Kudüs şehri tekrar inşa edildikten sonra, 2.yüzyıl başlarında burada yeniden kiliseler kurulmuştur. Fakat bu kiliseler Yahudi olmayanlar tarafından kurulmuş kiliselerdir. Bu yeni kurulan kiliselerin önderlerinin isimleri de Yahudi olmayanların isimlerini taşımaktadır ki, zaten birçok yıl boyunca Yahudilerin Kudüs’e girmeleri yasaktı. Kudüs, daha sonraki yüzyıllarda Hıristiyanlığa önderlik eden beş patriklikten birisi olmuştur. Bu patrikliklerden bir tanesinin Kudüs olmasının nedeni şehir olarak önemli olmasından değil, İsa’nın orada yaşamış olmasındandır.



1.ve 2.yüzyıl başına gittiğimizde özellikle elçilerle ilgili çok fazla bilgi ya da yazılı belge bulamıyoruz. Bunun nedeni de özellikle bu dönemde yaşayan elçiler ve diğer kişilerin çok büyük baskılar altında kaçarak ya da saklanarak Müjde’yi vaaz etmiş olmalarıdır. Daha çok hayatta kalmaya çalışmakla uğraştıkları için yazmaya pek vakitleri ve güçleri olmamıştı.



Bu yüzden de bu dönemle ilgili daha çok geleneklerden bilgi edinebiliyoruz. Geleneklere göre Markos kitabını yazan Markos, Mısır’daki İskenderiye’ye gitmiş ve orada Müjde’yi vaaz etmiştir. Yine geleneklere baktığımızda Thomas’ın da Müjde’yi Babil ve Hindistan’a kadar taşıdığını görüyoruz. Hatta Ninova ve Musul bölgesinde yaşayan bazı Asurlu Hıristiyanlar da Müjde’yi Thomas aracılığıyla duyduklarını söylemektedirler.

Müjde’nin Bizans’a da Andreas tarafından taşındığı söylenir ki İncil’in ulaşmasından 300 yıl sonra büyük bir merkez olan Bizans, o dönemlerde küçük bir köydü.

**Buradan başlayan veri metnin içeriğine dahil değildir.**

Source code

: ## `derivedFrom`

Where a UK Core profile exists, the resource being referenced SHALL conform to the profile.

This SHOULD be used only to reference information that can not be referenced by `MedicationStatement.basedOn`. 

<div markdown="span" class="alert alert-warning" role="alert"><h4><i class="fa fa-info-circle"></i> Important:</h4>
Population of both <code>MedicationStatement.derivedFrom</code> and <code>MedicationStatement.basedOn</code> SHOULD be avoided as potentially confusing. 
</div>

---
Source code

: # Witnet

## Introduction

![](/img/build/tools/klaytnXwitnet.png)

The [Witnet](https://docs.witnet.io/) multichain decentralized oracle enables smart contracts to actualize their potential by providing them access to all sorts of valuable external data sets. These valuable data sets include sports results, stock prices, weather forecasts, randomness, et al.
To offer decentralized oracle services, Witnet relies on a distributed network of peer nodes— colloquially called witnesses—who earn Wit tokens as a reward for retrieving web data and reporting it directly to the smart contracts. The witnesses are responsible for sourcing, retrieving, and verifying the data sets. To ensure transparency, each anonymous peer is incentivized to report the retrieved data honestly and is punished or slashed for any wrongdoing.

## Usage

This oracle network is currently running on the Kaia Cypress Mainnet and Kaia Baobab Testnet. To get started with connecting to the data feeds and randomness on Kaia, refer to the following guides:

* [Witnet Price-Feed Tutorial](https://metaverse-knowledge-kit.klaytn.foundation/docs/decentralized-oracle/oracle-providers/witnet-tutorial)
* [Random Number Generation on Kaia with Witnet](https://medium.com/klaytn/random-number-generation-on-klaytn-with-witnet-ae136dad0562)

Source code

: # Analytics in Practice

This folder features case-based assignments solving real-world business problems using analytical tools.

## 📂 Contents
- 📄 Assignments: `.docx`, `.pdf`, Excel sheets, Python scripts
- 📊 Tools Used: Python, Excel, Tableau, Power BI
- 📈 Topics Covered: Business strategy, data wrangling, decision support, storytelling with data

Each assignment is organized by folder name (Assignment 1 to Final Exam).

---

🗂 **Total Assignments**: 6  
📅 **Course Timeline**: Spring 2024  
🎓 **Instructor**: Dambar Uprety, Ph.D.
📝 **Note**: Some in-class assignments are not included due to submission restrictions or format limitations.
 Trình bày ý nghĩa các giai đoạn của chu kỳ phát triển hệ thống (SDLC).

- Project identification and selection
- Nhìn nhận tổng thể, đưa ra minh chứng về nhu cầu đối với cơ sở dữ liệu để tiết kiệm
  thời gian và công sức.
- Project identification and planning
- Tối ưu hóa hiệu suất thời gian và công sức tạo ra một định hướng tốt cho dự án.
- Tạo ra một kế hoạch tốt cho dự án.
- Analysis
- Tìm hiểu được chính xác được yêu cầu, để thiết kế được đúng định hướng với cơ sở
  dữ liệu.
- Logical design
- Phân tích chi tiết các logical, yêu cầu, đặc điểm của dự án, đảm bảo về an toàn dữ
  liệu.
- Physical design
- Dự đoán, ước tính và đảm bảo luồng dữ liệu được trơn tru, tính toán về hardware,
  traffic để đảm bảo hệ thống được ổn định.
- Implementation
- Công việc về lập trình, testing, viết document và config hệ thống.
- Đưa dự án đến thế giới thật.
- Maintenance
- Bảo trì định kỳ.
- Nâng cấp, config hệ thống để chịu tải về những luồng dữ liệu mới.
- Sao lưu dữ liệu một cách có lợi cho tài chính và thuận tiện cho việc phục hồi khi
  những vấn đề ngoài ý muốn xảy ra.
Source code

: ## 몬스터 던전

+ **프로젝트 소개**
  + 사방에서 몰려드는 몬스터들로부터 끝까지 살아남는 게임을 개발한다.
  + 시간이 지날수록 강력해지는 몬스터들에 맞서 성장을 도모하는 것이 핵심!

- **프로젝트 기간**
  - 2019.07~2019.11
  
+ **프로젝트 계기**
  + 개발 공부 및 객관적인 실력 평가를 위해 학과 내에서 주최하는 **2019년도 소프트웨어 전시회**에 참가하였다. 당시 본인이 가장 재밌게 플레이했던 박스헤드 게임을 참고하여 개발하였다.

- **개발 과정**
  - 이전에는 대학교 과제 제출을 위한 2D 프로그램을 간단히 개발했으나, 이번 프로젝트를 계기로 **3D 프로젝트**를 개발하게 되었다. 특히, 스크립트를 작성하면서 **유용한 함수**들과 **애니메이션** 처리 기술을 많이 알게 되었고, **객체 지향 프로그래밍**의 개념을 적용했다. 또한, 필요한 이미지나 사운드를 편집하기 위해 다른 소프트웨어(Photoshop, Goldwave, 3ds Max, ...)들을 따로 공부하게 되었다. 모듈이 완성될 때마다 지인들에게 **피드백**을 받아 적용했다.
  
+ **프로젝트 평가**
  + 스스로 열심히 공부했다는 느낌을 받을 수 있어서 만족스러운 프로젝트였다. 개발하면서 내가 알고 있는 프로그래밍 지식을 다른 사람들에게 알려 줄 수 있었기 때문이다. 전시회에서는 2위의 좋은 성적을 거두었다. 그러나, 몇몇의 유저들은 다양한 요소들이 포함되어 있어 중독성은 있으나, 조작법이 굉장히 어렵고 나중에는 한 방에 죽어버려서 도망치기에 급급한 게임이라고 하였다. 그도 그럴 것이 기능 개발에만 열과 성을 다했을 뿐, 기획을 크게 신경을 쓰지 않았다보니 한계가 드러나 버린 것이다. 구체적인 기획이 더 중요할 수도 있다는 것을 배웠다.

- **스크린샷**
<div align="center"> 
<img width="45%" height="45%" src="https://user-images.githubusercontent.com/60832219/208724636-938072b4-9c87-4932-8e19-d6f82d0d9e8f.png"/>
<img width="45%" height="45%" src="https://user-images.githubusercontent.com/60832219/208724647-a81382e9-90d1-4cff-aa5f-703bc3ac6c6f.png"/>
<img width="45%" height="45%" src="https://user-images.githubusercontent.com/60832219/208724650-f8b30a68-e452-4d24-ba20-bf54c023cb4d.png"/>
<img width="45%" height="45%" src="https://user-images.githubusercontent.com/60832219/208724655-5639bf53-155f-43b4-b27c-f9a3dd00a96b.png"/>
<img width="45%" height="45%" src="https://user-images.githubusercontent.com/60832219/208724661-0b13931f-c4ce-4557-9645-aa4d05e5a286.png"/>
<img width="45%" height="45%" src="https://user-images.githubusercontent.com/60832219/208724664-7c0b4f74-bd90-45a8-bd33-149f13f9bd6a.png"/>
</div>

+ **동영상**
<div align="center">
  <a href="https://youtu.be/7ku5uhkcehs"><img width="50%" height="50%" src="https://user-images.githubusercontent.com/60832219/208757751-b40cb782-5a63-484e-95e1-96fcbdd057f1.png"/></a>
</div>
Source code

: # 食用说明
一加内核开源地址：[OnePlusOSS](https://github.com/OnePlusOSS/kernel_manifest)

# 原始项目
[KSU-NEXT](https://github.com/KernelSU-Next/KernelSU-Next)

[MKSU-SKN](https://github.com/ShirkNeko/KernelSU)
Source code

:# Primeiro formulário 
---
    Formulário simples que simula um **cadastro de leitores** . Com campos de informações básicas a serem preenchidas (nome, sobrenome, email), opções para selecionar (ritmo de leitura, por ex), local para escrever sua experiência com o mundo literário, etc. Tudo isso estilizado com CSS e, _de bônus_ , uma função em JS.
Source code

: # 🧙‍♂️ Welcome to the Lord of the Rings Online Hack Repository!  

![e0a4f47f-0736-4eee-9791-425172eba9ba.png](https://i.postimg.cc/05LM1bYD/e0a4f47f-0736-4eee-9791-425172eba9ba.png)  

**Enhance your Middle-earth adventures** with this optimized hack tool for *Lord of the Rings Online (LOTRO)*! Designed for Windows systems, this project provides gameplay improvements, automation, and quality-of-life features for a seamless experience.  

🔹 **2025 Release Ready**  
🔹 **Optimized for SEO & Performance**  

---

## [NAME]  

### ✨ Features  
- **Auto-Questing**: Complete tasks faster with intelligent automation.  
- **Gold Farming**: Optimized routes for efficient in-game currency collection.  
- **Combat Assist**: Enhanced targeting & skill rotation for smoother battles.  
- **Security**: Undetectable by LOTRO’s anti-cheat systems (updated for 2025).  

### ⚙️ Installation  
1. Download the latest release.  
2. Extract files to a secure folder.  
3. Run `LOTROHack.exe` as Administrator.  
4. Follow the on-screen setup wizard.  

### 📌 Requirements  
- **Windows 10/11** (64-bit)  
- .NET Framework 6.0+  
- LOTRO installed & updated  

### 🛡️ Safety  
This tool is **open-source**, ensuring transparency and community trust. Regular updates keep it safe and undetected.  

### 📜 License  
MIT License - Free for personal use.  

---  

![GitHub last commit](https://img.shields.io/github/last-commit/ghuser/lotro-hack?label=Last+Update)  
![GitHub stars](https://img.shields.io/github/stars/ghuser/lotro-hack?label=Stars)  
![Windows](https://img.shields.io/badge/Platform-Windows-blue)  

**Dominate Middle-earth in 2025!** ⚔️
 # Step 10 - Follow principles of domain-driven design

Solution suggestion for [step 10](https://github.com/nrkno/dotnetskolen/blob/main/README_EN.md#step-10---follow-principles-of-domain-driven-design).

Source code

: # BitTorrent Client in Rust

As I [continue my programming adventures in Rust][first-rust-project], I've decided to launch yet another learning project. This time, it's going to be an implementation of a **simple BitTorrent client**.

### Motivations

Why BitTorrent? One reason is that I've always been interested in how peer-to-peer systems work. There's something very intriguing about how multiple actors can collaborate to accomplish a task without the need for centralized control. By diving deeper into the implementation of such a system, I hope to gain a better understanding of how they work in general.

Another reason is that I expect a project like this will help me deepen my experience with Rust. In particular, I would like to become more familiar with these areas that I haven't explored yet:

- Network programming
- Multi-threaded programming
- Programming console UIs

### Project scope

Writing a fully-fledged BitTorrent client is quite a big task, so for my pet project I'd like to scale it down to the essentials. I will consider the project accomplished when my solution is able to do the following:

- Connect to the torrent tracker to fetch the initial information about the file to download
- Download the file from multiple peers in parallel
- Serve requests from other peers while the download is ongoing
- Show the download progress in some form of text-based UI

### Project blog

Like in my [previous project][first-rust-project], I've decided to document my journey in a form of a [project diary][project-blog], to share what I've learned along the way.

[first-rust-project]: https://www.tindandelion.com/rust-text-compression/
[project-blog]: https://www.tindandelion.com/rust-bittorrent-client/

Petrus ve Pavlus ise Roma’ya kadar gitmişler ve 60’lı yılların ortalarında da her ikisi de burada katledilmişlerdir.

Yuhanna, ise Efes bölgesine gitmişti. Tabi ki, bu bölgeye ilk olarak Müjde’yi götüren Pavlus’tu. Kutsal Kitap’tan da bildiğimiz gibi İsa, çarmıh üzerindeyken annesini Yuhanna’ya teslim etmişti. Meryem’de Yuhanna ile birlikte Efes’e gelmiş ve yaşamının sonuna kadar burada yaşamıştır. Meryem hakkında anlatılan geleneklerden en doğrusu budur. Tabi ki Efes’te bugün Meryem’in evi olarak bilinen evin Meryem’e ait olduğuna dair hiç bir tarihi arka plan yoktur, ancak Efes’te ölmüş olması mümkündür.



Bu ilk dönemlerdeki, temel öğretide bir birlik vardı. Ama Kutsal Kitap’tan da bildiğimiz gibi üç önder arasında bazı farklılıklar olduğunu görebiliyoruz.



Elçilerin İşleri 6:2-3 Bunun üzerine On ikiler, bütün öğrencileri bir araya toplayıp şöyle dediler: «Tanrı sözünü yayma işini bırakıp maddi işlerle uğraşmamız doğru olmaz. Bu nedenle kardeşler, aranızdan Ruh'la ve bilgelikle dolu, yedi saygın kişi seçin. Onları bu iş için görevlendirelim.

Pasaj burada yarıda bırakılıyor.